Credit card fraud is an inclusive term for fraud committed using a payment card, such as a credit card or debit card. The purpose may be to obtain goods or services or to make payments to another account which is controlled by a criminal.

There are two kinds of card fraud: card-present fraud (not so common nowadays) and card-not-present fraud (more common). The compromise can occur in a number of ways and can usually occur without the knowledge of the cardholder. The internet has made database security lapses particularly costly, in some cases, millions of accounts have been compromised.

Solution Strategy

A machine learning module will be programmed to determine whether the given transaction is fraud or not a fraud.

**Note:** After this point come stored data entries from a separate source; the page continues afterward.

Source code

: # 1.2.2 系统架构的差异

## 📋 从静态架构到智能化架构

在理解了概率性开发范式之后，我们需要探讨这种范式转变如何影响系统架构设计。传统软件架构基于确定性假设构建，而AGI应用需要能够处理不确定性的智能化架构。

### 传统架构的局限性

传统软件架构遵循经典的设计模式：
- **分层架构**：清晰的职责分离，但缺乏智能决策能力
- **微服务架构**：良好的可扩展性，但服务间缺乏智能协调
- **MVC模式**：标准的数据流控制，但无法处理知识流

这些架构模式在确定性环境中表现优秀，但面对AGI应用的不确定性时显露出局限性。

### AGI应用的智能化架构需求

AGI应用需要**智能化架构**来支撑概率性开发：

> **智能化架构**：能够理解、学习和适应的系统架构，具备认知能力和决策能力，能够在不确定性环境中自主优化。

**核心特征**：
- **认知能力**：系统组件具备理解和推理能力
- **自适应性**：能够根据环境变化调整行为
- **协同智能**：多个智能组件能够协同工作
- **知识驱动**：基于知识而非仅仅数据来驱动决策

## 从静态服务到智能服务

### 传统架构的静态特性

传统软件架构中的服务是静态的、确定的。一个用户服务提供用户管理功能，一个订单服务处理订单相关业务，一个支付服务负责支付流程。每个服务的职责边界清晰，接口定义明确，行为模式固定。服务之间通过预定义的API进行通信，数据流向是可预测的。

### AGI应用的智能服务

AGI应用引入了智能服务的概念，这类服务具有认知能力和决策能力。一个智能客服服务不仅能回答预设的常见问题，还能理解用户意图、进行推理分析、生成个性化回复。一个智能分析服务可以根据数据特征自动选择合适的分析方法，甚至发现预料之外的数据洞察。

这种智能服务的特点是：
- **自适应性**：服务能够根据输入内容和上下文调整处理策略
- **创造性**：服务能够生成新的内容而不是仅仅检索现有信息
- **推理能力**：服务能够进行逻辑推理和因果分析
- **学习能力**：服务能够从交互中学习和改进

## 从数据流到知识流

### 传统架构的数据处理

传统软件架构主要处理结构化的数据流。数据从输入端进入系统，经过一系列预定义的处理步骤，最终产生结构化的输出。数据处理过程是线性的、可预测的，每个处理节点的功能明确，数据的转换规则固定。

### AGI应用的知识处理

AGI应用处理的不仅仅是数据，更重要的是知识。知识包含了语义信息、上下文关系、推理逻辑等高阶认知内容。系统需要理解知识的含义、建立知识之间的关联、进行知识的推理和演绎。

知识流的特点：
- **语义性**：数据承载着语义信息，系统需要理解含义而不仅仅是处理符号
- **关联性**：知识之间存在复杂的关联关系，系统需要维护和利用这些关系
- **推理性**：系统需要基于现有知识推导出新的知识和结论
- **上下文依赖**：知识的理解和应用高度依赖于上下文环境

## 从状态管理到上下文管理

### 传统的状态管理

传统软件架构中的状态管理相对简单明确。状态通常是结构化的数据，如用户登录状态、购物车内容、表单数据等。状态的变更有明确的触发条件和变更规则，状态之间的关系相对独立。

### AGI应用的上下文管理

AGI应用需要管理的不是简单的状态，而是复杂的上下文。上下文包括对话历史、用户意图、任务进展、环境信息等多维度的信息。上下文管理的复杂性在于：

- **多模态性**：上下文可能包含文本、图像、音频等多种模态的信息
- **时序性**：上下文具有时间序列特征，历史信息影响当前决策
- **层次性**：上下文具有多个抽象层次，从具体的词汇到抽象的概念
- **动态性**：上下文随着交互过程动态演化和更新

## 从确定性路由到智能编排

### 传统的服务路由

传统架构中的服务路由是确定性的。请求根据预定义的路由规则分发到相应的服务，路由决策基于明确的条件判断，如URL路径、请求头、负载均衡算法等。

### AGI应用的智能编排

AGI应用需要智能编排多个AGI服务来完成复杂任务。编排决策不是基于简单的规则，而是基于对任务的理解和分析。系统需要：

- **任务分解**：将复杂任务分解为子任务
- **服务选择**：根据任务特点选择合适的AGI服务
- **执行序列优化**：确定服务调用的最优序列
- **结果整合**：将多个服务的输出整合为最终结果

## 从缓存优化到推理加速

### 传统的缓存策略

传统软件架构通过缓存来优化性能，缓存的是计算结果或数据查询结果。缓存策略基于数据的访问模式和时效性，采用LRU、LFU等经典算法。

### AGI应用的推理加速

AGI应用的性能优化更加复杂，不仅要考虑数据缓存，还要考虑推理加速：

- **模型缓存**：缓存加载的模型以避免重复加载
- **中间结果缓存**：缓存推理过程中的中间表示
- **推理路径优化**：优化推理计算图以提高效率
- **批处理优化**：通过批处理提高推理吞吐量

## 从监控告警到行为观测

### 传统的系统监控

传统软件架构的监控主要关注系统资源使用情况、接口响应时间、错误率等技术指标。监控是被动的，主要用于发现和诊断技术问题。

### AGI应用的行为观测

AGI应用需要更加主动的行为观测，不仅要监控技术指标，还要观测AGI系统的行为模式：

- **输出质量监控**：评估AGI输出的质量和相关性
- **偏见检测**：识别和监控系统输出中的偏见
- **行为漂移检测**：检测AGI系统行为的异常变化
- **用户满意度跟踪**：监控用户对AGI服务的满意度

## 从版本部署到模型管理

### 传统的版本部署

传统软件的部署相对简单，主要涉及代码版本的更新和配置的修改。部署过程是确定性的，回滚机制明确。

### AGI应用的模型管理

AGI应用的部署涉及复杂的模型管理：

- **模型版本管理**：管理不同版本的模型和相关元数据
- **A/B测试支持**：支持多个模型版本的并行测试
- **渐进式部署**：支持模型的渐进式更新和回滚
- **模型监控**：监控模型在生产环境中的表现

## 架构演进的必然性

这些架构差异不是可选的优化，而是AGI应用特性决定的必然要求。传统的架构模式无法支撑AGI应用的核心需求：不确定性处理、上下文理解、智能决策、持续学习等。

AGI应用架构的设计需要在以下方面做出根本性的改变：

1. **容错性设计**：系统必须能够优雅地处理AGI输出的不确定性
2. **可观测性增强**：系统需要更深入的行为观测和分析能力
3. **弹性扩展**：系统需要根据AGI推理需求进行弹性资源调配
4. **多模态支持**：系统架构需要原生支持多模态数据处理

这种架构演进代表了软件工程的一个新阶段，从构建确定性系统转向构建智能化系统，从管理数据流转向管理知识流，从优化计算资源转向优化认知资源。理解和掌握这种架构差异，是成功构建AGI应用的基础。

This module will be machine learning algorithms like the Isolation Forest Algorithm and the Local Outlier Factor (LOF) Algorithm.

The Programming used for this module will be Python and open libraries from scikit-learn.

Proposed Methodology

The types of algorithms we are going to use to try to do anomaly detection on this dataset module are as follows:

Isolation Forest Algorithm

One of the newest techniques to detect anomalies is called Isolation Forests. The algorithm is based on the fact that anomalies are data points that are few and different. As a result of these properties, anomalies are susceptible to a mechanism called isolation. This method is highly useful and is fundamentally different from all existing methods. It introduces the use of isolation as a more effective and efficient means to detect anomalies than the commonly used basic distance and density measures. Moreover, this method is an algorithm with a low linear time complexity and a small memory requirement. It builds a good performing model with a small number of trees using small sub-samples of fixed size, regardless of the size of a data set.

Local Outlier Factor (LOF) Algorithm

The LOF algorithm is an unsupervised outlier detection method that computes the local density deviation of a given data point with respect to its neighbors. It considers as outlier samples that have a substantially lower density than their neighbors.

The number of neighbors considered, (parameter n neighbors) is typically chosen 1 greater than the minimum number of objects a cluster has to contain so that other objects can be local outliers relative to this cluster, and 2) smaller than the maximum number of close-by objects that can potentially be local outliers. In practice, such information is generally not available, and taking n neighbors = 20 appears to work well in general.

Software Requirements

Jupyter Notebook

Project Jupyter is a non-profit organization created to "develop open-source software, open-standards, and services for interactive computing across dozens of programming languages".

Spun-off from I Python in 2014 by Fernando Pérez, Project Jupyter supports execution environments in several dozen languages. Project Jupyter's name is a reference to the three core programming languages supported by Jupyter, which are Julia, Python, and R, and also a homage to Galileo's notebooks recording the discovery of the moons of Jupiter.

Project Jupyter has developed and supported the interactive computing products Jupyter Notebook, JupyterHub, and Jupyter Lab, the next-generation version of Jupyter Notebook.

Scikit Learn

Scikit-learn is a free software machine learning library for the Python programming language. It features various classification, regression and clustering algorithms including support vector machines, random forests, gradient boosting, k-means and DBSCAN, and is designed to interoperate with the Python numerical and scientific libraries NumPy and SciPy.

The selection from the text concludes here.